Page MenuHomePhabricator

Clusterizing a repository onto a service with multiple machines results in ambiguous leader
Closed, ResolvedPublic

Description

We have a cluster repository service bound to two machines. bin/repository clusterize ran successfully, but subsequent attempts to browse the repository in Diffusion result in errors like this:

ERR-CONDUIT-CORE: Repository "rREPO" exists on more than one device, but no device has any repository version information. Phabricator can not guess which copy of the existing data is authoritative. Remove all but one device from service to mark the remaining device as the authority.

/config/cluster/repositories indicates that the repository "has an ambiguous leader."

Following the instructions in the error (disabling the bindings to all but one device, then reenabling) resolved the error.
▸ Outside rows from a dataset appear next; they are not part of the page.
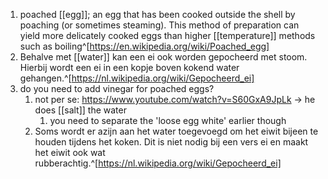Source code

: 1. poached [[egg]]; an egg that has been cooked outside the shell by poaching (or sometimes steaming). This method of preparation can yield more delicately cooked eggs than higher [[temperature]] methods such as boiling^[https://en.wikipedia.org/wiki/Poached_egg]
2. Behalve met [[water]] kan een ei ook worden gepocheerd met stoom. Hierbij wordt een ei in een kopje boven kokend water gehangen.^[https://nl.wikipedia.org/wiki/Gepocheerd_ei]
3. do you need to add vinegar for poached eggs?
	1. not per se: https://www.youtube.com/watch?v=S60GxA9JpLk → he does [[salt]] the water
		1. you need to separate the 'loose egg white' earlier though
	2. Soms wordt er azijn aan het water toegevoegd om het eiwit bijeen te houden tijdens het koken. Dit is niet nodig bij een vers ei en maakt het eiwit ook wat rubberachtig.^[https://nl.wikipedia.org/wiki/Gepocheerd_ei]
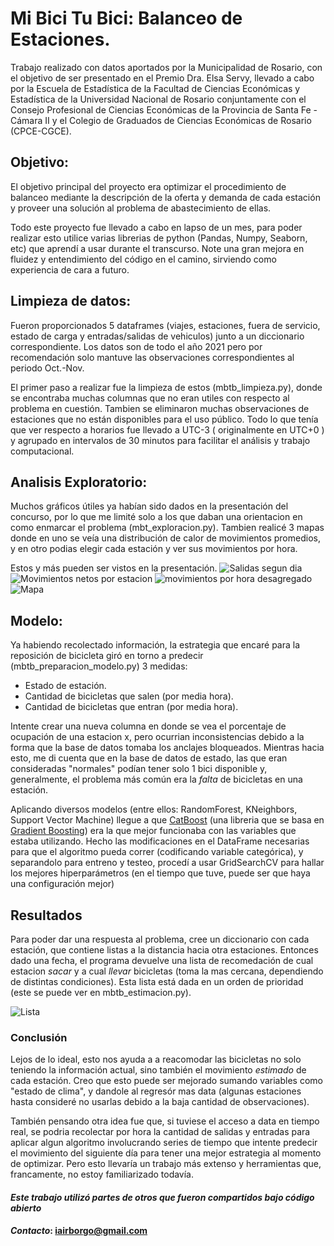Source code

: # Mi Bici Tu Bici: Balanceo de Estaciones.

Trabajo realizado con datos aportados por la Municipalidad de Rosario, con el objetivo de ser presentado en el Premio Dra. Elsa Servy, llevado a cabo por la Escuela de Estadística de la Facultad de Ciencias Económicas y Estadística de la Universidad Nacional de Rosario conjuntamente con el Consejo Profesional de Ciencias Económicas de la Provincia de Santa Fe - Cámara II y el Colegio de Graduados de Ciencias Económicas de Rosario (CPCE-CGCE).

## Objetivo:

El objetivo principal del proyecto era optimizar el procedimiento de balanceo mediante la descripción de la oferta y demanda de cada estación y proveer una solución al problema de abastecimiento de ellas.

Todo este proyecto fue llevado a cabo en lapso de un mes, para poder realizar esto utilice varias librerias de python (Pandas, Numpy, Seaborn, etc) que aprendí a usar durante el transcurso. Note una gran mejora en fluidez y entendimiento del código en el camino, sirviendo como experiencia de cara a futuro.

## Limpieza de datos:

Fueron proporcionados 5 dataframes (viajes, estaciones, fuera de servicio, estado de carga y entradas/salidas de vehiculos) junto a un diccionario correspondiente. Los datos son de todo el año 2021 pero por recomendación solo mantuve las observaciones correspondientes al periodo Oct.-Nov.

El primer paso a realizar fue la limpieza de estos (mbtb_limpieza.py), donde se encontraba muchas columnas que no eran utiles con respecto al problema en cuestión.
Tambien se eliminaron muchas observaciones de estaciones que no están disponibles para el uso público. 
Todo lo que tenía que ver respecto a horarios fue llevado a UTC-3 ( originalmente en UTC+0 ) y agrupado en intervalos de 30 minutos para facilitar el análisis y trabajo computacional.

## Analisis Exploratorio:

Muchos gráficos útiles ya habían sido dados en la presentación del concurso, por lo que me limité solo a los que daban una orientacion en como enmarcar el problema (mbt_exploracion.py). Tambien realicé 3 mapas donde en uno se veía una distribución de calor de movimientos promedios, y en otro podias elegir cada estación y ver sus movimientos por hora.

Estos y más pueden ser vistos en la presentación.
![Salidas segun dia](https://user-images.githubusercontent.com/105130558/167307979-ed5c6bd4-2728-47a2-961d-14726ac18e34.png)
![Movimientos netos por estacion](https://user-images.githubusercontent.com/105130558/167308001-41c7f7bf-6c3f-44ed-af0a-aeb8211256ac.png)
![movimientos por hora desagregado](https://user-images.githubusercontent.com/105130558/167308002-38e9feee-2ae3-40d8-a328-6883bc2af053.png)
![Mapa](https://user-images.githubusercontent.com/105130558/167308314-cfe55d84-60cc-40ad-abf7-ba2a1d1d1dbe.png)

## Modelo:

Ya habiendo recolectado información, la estrategia que encaré para la reposición de bicicleta giró en torno a  predecir (mbtb_preparacion_modelo.py) 3 medidas:
- Estado de estación.
- Cantidad de bicicletas que salen (por media hora).
- Cantidad de bicicletas que entran (por media hora).

Intente crear una nueva columna en donde se vea el porcentaje de ocupación de una estacion x, pero ocurrian inconsistencias debido a la forma que la base de datos tomaba los anclajes bloqueados. Mientras hacia esto, me di cuenta que en la base de datos de estado, las que eran consideradas "normales" podían tener solo 1 bici disponible y, generalmente, el problema más común era la *falta* de bicicletas en una estación.

Aplicando diversos  modelos (entre ellos: RandomForest, KNeighbors, Support Vector Machine) llegue a que [CatBoost](https://en.wikipedia.org/wiki/Catboost) (una libreria que se basa en [Gradient Boosting](https://en.wikipedia.org/wiki/Gradient_boosting)) era la que mejor funcionaba con las variables que estaba utilizando.
Hecho las modificaciones en el DataFrame necesarias para que el algoritmo pueda correr (codificando variable categórica), y separandolo para entreno y testeo, procedí a usar GridSearchCV para hallar los mejores hiperparámetros (en el tiempo que tuve, puede ser que haya una configuración mejor)

## Resultados

Para poder dar una respuesta al problema, cree un diccionario con cada estación, que contiene listas a la distancia hacia otra estaciones.
Entonces dado una fecha,  el programa devuelve una lista de recomedación de cual estacion *sacar* y a cual *llevar* bicicletas (toma la mas cercana, dependiendo de distintas condiciones). Esta lista está dada en un orden de prioridad (este se puede ver en mbtb_estimacion.py).

![Lista](https://user-images.githubusercontent.com/105130558/167309198-c3a920be-4929-4fbb-9ca1-e2d87d926b33.png)


### Conclusión

Lejos de lo ideal, esto nos ayuda a a reacomodar las bicicletas no solo teniendo la información actual, sino también el movimiento *estimado* de cada estación. Creo que esto puede ser mejorado sumando variables como "estado de clima", y dandole al regresór mas data (algunas estaciones hasta consideré no usarlas debido a la baja cantidad de observaciones).

También pensando otra idea fue que, si tuviese el acceso a data en tiempo real, se podria recolectar por hora la cantidad de salidas y entradas para aplicar algun algoritmo involucrando series de tiempo que intente predecir el movimiento del siguiente día para tener una mejor estrategia al momento de optimizar. Pero esto llevaría un trabajo más extenso y herramientas que, francamente, no estoy familiarizado todavía.



#### ***Este trabajo utilizó partes de otros que fueron compartidos bajo código abierto***
#### ***Contacto***: iairborgo@gmail.com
From the Diviner documentation and the command's help text, it's not clear to me whether clusterizing is supposed to work cleanly with multiple devices. If it's not supposed to work, I'd expect the clusterize command to result in an error instead, or emit a warning that further operations are necessary.

Event Timeline

jboning renamed this task from Clusterizing a repository onto a service with multiple machines results in non-working state to Clusterizing a repository onto a service with multiple machines results in ambiguous leader.Jan 10 2017, 12:51 AM

The "Ambiguous Leaders" section in the docs should more or less cover this, and using bin/repository thaw to promote your favorite node to leadership is probably the easiest way to resolve it. This pathway to ambiguity is fairly mundane compared to what the documentation imagines, though, and both clusterize and that UI warning could point toward bin/repository thaw --promote. I'll make these more clear.

After D17169, the clusterize command, the error message, and the documentation should be more helpful in anticipating and resolving this situation. (The documentation may take ~24 hours to actually regenerate.)